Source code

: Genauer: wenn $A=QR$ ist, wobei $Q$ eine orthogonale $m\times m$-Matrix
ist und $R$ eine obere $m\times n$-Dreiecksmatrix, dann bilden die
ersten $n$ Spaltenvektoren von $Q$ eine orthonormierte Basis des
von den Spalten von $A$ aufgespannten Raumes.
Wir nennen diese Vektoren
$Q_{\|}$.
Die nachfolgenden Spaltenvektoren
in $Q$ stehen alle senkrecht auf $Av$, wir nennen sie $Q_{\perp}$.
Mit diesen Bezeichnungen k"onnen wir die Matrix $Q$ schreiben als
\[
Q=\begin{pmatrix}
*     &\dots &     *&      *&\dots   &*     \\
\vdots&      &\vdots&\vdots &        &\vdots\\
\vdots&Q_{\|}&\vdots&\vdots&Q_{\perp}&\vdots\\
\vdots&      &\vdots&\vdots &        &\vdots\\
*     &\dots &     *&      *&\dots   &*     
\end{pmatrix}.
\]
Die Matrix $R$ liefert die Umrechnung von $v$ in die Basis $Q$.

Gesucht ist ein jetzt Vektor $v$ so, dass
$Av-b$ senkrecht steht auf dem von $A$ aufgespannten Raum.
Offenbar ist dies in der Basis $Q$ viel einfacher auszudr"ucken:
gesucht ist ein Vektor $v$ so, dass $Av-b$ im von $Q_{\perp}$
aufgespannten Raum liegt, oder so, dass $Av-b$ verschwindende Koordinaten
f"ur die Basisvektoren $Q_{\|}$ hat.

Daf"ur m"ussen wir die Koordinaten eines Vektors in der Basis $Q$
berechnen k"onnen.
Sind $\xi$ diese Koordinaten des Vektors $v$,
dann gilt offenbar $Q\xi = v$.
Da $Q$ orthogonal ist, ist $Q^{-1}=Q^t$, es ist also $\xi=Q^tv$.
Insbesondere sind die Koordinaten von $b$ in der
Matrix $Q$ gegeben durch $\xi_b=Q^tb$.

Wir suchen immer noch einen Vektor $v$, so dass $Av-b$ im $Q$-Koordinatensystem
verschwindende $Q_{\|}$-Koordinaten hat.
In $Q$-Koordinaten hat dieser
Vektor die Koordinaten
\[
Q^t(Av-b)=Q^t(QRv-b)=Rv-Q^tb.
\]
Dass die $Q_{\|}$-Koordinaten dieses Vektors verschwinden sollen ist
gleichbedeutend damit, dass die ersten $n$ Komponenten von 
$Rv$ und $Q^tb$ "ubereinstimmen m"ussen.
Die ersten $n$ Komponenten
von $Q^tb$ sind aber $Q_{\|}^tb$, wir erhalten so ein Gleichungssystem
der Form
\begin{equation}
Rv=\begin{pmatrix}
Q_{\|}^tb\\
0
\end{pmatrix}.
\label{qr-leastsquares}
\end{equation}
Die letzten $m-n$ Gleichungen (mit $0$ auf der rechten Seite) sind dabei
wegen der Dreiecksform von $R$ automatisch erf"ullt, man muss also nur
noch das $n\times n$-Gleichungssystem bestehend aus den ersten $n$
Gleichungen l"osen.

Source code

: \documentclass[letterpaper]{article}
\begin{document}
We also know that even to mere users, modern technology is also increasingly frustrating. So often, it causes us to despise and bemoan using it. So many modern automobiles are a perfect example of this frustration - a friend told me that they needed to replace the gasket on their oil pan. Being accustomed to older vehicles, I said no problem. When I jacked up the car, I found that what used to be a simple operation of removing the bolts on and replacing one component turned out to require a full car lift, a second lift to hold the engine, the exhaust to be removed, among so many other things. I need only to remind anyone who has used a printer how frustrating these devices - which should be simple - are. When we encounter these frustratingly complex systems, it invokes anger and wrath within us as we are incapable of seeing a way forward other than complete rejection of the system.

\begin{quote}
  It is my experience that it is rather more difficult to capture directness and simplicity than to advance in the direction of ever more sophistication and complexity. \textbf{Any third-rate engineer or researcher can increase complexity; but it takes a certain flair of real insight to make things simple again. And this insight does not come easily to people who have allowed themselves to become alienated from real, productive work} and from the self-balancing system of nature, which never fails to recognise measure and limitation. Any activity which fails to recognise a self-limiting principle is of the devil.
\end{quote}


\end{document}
|---|
**What is needed**
Return the lines exactly as they stand, please. Start at the top of the material and finish with the line where "Die nachfolgenden Spaltenvektoren" appears.

**Response area**
Source code

: Genauer: wenn $A=QR$ ist, wobei $Q$ eine orthogonale $m\times m$-Matrix
ist und $R$ eine obere $m\times n$-Dreiecksmatrix, dann bilden die
ersten $n$ Spaltenvektoren von $Q$ eine orthonormierte Basis des
von den Spalten von $A$ aufgespannten Raumes.
Wir nennen diese Vektoren
$Q_{\|}$.
Die nachfolgenden Spaltenvektoren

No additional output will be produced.